Directions for this task » All records below are to be repeated precisely, with nothing added.

*** Opening of Material for this exercise ***

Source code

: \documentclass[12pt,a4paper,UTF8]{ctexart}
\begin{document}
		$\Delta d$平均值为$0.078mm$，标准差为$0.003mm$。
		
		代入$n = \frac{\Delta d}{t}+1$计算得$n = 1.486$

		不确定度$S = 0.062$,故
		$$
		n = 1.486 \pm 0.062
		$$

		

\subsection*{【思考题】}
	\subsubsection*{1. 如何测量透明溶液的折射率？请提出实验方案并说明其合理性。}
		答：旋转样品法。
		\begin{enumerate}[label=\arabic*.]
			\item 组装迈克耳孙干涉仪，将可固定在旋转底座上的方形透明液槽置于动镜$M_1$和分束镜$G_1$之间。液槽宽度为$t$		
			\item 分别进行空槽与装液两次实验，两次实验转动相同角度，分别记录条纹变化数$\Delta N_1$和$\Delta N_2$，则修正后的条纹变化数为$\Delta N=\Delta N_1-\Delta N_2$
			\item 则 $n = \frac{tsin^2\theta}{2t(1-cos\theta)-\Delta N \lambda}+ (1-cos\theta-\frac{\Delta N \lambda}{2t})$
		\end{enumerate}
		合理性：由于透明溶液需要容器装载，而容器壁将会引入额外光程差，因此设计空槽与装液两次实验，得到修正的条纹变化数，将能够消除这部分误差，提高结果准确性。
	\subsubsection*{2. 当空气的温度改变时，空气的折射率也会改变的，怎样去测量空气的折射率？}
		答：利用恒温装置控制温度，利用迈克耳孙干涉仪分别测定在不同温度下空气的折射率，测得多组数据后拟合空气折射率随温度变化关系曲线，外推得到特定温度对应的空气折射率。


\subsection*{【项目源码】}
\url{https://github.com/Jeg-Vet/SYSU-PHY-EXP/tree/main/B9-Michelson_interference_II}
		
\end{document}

*** Close of Material for this exercise ***

Response box »
Source code

: \documentclass[12pt,a4paper,UTF8]{ctexart}
\begin{document}
		$\Delta d$平均值为$0.078mm$，标准差为$0.003mm$。
		
		代入$n = \frac{\Delta d}{t}+1$计算得$n = 1.486$

		不确定度$S = 0.062$,故
		$$
		n = 1.486 \pm 0.062
		$$

		

\subsection*{【思考题】}
	\subsubsection*{1. 如何测量透明溶液的折射率？请提出实验方案并说明其合理性。}
		答：旋转样品法。
		\begin{enumerate}[label=\arabic*.]
			\item 组装迈克耳孙干涉仪，将可固定在旋转底座上的方形透明液槽置于动镜$M_1$和分束镜$G_1$之间。液槽宽度为$t$		
			\item 分别进行空槽与装液两次实验，两次实验转动相同角度，分别记录条纹变化数$\Delta N_1$和$\Delta N_2$，则修正后的条纹变化数为$\Delta N=\Delta N_1-\Delta N_2$
			\item 则 $n = \frac{tsin^2\theta}{2t(1-cos\theta)-\Delta N \lambda}+ (1-cos\theta-\frac{\Delta N \lambda}{2t})$
		\end{enumerate}
		合理性：由于透明溶液需要容器装载，而容器壁将会引入额外光程差，因此设计空槽与装液两次实验，得到修正的条纹变化数，将能够消除这部分误差，提高结果准确性。
	\subsubsection*{2. 当空气的温度改变时，空气的折射率也会改变的，怎样去测量空气的折射率？}
		答：利用恒温装置控制温度，利用迈克耳孙干涉仪分别测定在不同温度下空气的折射率，测得多组数据后拟合空气折射率随温度变化关系曲线，外推得到特定温度对应的空气折射率。


\subsection*{【项目源码】}
\url{https://github.com/Jeg-Vet/SYSU-PHY-EXP/tree/main/B9-Michelson_interference_II}
		
\end{document}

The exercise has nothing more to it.